Yeah very much giving back, giving back for the treatment that I got and the care that I received, and anything I give in PPI is nothing to what I get back out of being part of it and that's being very honest. But certainly I just see it as being a partner with researchers and helping to improve treatments and quality of life for other patients coming out of this right from the initial bit of what's done in the lab, right through to what it means in changing services and treatment, and my part might be very small and that but I think you bring who you are to it – bring your experience of being a patient and that's unique round that table. Everyone us has been a patient or, or been a carer, and the experience we've had of the impact of cancer and treatment and diagnosis on our lives, has something to say around that table with researchers as partners. I don't become a researcher, I don't become a research doctor or a nurse, I don't become a scientist but I bring something unique to the research and that has been exciting for me.
David Z (a retired nursing lecturer) got involved for both altruistic and ‘selfish’ reasons after his stroke. It brings together his work experience and his love of volunteering to help others.
David Z (a retired nursing lecturer) got involved for both altruistic and ‘selfish’ reasons after his stroke. It brings together his work experience and his love of volunteering to help others.

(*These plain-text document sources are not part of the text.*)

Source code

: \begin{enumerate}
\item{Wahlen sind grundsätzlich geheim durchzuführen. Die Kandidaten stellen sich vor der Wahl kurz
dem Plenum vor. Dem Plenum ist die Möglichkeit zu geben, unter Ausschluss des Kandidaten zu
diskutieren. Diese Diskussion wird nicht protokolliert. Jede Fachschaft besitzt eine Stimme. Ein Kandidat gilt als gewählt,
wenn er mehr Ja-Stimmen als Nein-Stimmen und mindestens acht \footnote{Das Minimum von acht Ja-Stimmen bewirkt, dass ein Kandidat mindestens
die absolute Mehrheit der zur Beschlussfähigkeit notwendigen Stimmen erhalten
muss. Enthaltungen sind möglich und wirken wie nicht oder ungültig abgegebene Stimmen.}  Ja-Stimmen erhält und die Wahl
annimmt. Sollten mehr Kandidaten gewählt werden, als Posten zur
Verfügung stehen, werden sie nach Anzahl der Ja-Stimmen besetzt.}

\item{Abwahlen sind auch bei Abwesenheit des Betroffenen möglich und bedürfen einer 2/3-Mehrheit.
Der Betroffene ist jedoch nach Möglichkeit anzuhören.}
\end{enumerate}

So there was a sense of challenge and it was a real professional challenge, but that job that I did gave me immense job satisfaction. I got more job satisfaction from that role than any other job that I did. And so I benefited. There is an altruistic purpose, but there’s also selfish element. When I was in Ethiopia I had a religious conversion and so you might say that there’s also a religious element. Well the thing that motivates me is that I know from personal experience that research benefits practice. That practice can only be developed through trial and analysis of what works and what doesn’t work and so I can bring together my professional experience, my personal experience of caring for stroke and my enthusiasm for living, and I enjoy doing the role. I get an immense pleasure from it. As I say there is an altruistic part, but there’s a very selfish part as well, because I feel that I’m doing something and that I’m engaged in something that is benefiting others.
Is there anything you think I’ve missed that you thought you wanted to say this morning before I arrived?
I don’t think so. I think you’ve given me the opportunity to bring out all the areas that I considered in advance. I’m comfortably settled now I’m retired. I enjoyed my work throughout my professional life and I don’t want that experience that I had to be wasted, and the fact that I was unable on retirement to go back overseas with VSO, which had been my retirement plan, meant that I was looking for a new direction and I found it through stroke, but I have benefited as much as I hope I’ve contributed to improving the life and experience of other people. So for me, it really completes the circle and I’m able to draw on life experiences, professional experiences and I’ve got the time to do it.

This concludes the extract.